Riguardo la questione del collegamento fra curricula e conteggio degli esami sostenuti dagli studenti, ho ricavato le seguenti informazioni:
1. a primavera (quest'anno la data di chiusura prevista e' la fine di maggio) le universita' devono inserire nella banca dati Pre-Off. i corsi di studio che intendono
attivare nell'A.A. successivo, inclusa l'articolazione in curricula.
Attualmente, i curricula sono descritti indicando per ciascun ambito un numero preciso di CFU (compreso nell'intervallo indicato nell'ordinamento). Inoltre e'
possibile (ma non obbligatorio, per ora), assegnare dei CFU a ciascun settore all'interno di un ambito, indicando anche se quei CFU sono obbligatori o meno.
L'unico vincolo attualmente vigente e' che la somma dei CFU obbligatori attribuiti ai settori non puo' essere maggiore del numero dei CFU attribuiti all'ambito.
2. attualmente, vengono effettuati due controlli formali (parlo per le lauree triennali, per le lauree magistrali i controlli se ci sono non sono stati fatti):
- che tutti i curricula dei corsi di laurea triennale in una stessa classe condividano almeno 60 CFU nelle attivita' di base e caratterizzanti (L. 270, Art. 11.7.a);
- che corsi di laurea triennale diversi della stessa classe differiscano per almeno 40 CFU, in ogni coppia di curricula (DM 16/3/07 di istituzione delle classi di
laurea triennale, Art.1.2)
Il controllo viene fatto a livello di crediti assegnati ai settori, e attualmente e' fatto basandosi su una *possibile* distribuzione sui singoli settori dei cfu assegnati agli
ambiti che sia coerente con le eventuali indicazioni di cfu obbligatori in singoli settori. Il superamento di questa verifica *non* implica che un curriculum non
possa prevedere distribuzioni di crediti nei settori diversa da quella usata per superare la verifica; e una differenziazione di piu' di 40 crediti *permette* la
creazione di altri corsi di laurea triennale, ma non obbliga a nulla.

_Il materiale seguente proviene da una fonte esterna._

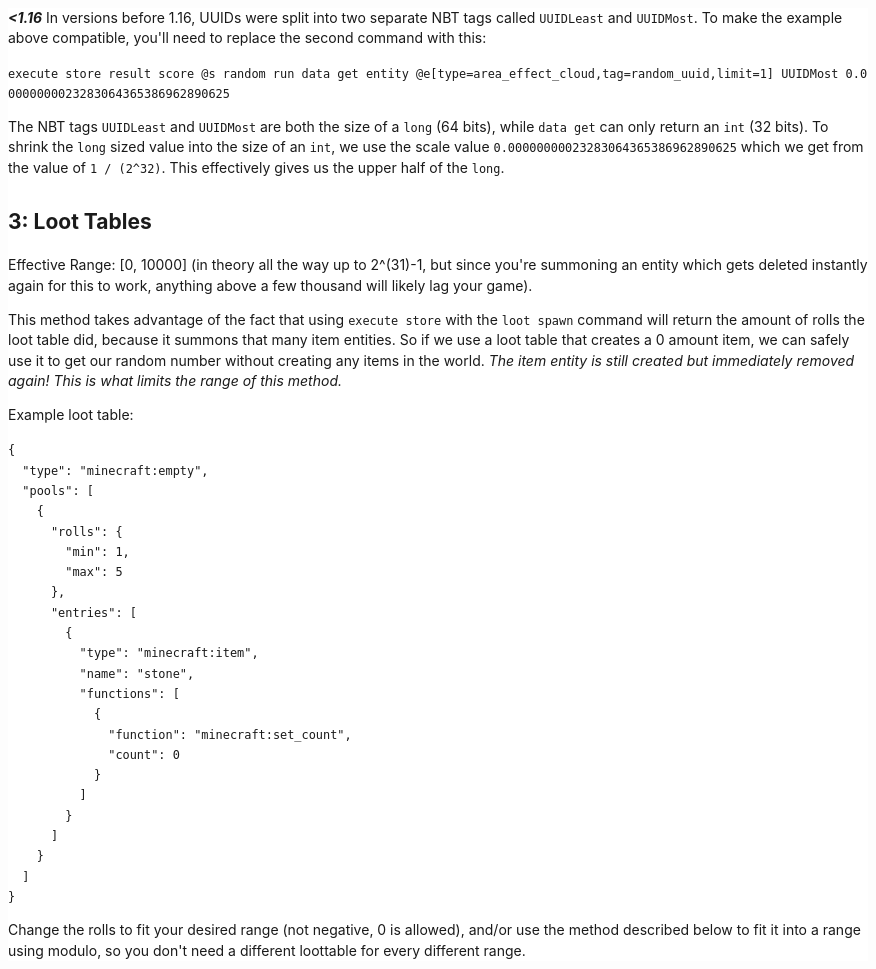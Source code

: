 ***<1.16*** In versions before 1.16, UUIDs were split into two separate NBT tags called `UUIDLeast` and `UUIDMost`. To make the example above compatible, you'll need to replace the second command with this:

    execute store result score @s random run data get entity @e[type=area_effect_cloud,tag=random_uuid,limit=1] UUIDMost 0.00000000023283064365386962890625

The NBT tags `UUIDLeast` and `UUIDMost` are both the size of a `long` (64 bits), while `data get` can only return an `int` (32 bits). To shrink the `long` sized value into the size of an `int`, we use the scale value `0.00000000023283064365386962890625` which we get from the value of `1 / (2^32)`. This effectively gives us the upper half of the `long`.

## 3: Loot Tables

Effective Range: [0, 10000] (in theory all the way up to 2^(31)-1, but since you're summoning an entity which gets deleted instantly again for this to work, anything above a few thousand will likely lag your game).

This method takes advantage of the fact that using `execute store` with the `loot spawn` command will return the amount of rolls the loot table did, because it summons that many item entities. So if we use a loot table that creates a 0 amount item, we can safely use it to get our random number without creating any items in the world. _The item entity is still created but immediately removed again! This is what limits the range of this method._

Example loot table:

    {
      "type": "minecraft:empty",
      "pools": [
        {
          "rolls": {
            "min": 1,
            "max": 5
          },
          "entries": [
            {
              "type": "minecraft:item",
              "name": "stone",
              "functions": [
                {
                  "function": "minecraft:set_count",
                  "count": 0
                }
              ]
            }
          ]
        }
      ]
    }

Change the rolls to fit your desired range (not negative, 0 is allowed), and/or use the method described below to fit it into a range using modulo, so you don't need a different loottable for every different range.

Invece, la versione attuale del DM 17 *forzerebbe* la creazione di corsi di laurea diversi in caso di curricula che differiscano per piu' di 40 crediti.
3. usualmente entro ottobre, le universita' devono inserire nella Banca Dati dell'Offerta Formativa (Off.F.) tutti gli insegnamenti che saranno attivati nell'A.A. successivo,
indicando per ciascuno di essi SSD, numero di CFU, e se di base o caratterizzante (e altri dati, fra cui il nome del docente). La descrizione dei curricula
nella Off.F. quindi contiene per ciascun ambito:
- il numero dei crediti per l'ambito;
- l'elenco degli SSD previsti per quell'ambito, con l'eventuale indicazione di CFU obbligatori come detto in 1. (ma non in 2.!);
- per le attivita' formative di base e caratterizzanti, l'elenco degli insegnamenti indicati come tali, suddivisi per settore. Tenete presente che questi elenchi
comprendono tipicamente piu' insegnamenti del minimo necessario, in quanto se un curriculum prevede delle scelte in una rosa allora tutti gli
insegnamenti della rosa sono elencati fra quelli di base o caratterizzanti.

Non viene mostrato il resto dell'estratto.